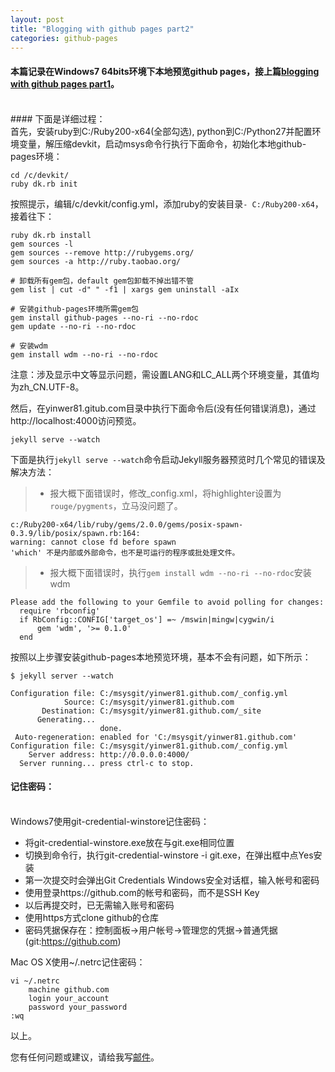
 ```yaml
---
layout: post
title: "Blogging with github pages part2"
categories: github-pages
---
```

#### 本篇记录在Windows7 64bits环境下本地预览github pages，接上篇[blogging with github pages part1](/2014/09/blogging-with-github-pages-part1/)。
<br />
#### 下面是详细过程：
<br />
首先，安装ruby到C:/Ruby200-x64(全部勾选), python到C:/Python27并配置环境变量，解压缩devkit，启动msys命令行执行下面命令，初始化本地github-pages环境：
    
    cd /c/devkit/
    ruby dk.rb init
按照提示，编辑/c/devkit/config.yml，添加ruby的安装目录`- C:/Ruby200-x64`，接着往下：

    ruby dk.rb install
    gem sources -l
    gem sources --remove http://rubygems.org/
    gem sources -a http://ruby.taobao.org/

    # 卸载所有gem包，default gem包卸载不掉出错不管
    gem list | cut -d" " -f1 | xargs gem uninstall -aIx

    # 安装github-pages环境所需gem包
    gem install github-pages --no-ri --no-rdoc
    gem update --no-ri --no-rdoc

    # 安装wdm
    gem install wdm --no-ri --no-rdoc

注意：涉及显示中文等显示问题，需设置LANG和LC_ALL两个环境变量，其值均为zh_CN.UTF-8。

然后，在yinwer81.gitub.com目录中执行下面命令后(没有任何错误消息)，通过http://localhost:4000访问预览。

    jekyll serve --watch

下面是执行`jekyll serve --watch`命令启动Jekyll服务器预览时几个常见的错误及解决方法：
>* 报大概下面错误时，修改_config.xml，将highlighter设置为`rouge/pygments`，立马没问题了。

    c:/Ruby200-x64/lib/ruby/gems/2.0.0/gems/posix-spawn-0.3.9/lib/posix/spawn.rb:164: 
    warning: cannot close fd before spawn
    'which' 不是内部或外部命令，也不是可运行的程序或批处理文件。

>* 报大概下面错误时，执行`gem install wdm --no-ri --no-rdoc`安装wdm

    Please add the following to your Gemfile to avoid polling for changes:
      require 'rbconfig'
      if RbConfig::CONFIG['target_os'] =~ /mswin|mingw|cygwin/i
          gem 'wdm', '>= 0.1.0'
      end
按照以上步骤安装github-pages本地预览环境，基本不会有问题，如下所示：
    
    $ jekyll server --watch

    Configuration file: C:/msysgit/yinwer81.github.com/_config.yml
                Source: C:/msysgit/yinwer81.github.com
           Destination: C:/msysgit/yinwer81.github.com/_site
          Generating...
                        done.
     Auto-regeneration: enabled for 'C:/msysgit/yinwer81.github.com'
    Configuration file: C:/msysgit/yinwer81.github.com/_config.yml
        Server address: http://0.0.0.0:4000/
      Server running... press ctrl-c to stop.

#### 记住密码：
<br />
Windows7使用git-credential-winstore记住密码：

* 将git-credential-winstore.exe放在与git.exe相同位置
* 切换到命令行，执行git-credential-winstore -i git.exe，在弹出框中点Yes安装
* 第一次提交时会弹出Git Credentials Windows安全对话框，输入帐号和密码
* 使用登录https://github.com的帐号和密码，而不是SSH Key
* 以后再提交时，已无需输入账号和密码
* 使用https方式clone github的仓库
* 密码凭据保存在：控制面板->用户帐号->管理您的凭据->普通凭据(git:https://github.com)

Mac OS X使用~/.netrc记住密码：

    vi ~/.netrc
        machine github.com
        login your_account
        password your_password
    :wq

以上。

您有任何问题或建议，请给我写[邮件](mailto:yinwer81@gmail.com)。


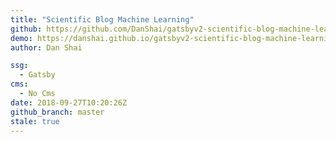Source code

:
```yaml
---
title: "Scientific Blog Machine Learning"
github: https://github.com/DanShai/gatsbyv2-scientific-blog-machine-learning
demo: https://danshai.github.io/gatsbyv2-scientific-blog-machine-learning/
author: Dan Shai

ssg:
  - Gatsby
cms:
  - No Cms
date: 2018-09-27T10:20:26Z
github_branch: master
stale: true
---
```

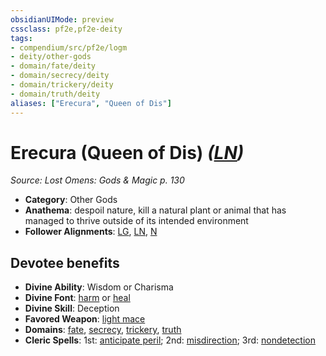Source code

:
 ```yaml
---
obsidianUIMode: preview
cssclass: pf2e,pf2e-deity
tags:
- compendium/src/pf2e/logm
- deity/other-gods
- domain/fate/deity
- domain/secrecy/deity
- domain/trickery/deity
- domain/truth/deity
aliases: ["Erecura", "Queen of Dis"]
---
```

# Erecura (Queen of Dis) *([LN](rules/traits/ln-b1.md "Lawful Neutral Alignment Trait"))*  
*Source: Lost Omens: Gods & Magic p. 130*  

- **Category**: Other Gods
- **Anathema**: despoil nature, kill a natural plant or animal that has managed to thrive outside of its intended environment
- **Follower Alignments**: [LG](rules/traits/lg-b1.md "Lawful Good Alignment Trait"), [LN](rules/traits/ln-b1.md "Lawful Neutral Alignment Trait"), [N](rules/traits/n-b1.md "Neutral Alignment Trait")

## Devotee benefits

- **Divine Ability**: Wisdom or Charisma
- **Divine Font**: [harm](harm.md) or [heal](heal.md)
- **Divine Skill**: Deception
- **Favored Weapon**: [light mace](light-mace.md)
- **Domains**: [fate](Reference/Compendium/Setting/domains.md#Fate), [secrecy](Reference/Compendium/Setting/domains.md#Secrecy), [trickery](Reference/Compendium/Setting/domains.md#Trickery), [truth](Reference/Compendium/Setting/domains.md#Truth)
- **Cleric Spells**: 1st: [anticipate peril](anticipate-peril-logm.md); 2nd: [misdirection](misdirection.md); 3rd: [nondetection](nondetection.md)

____

Give the count of lines in the listing above that include "rdoc", with no other words.

_THE ANSWER_
4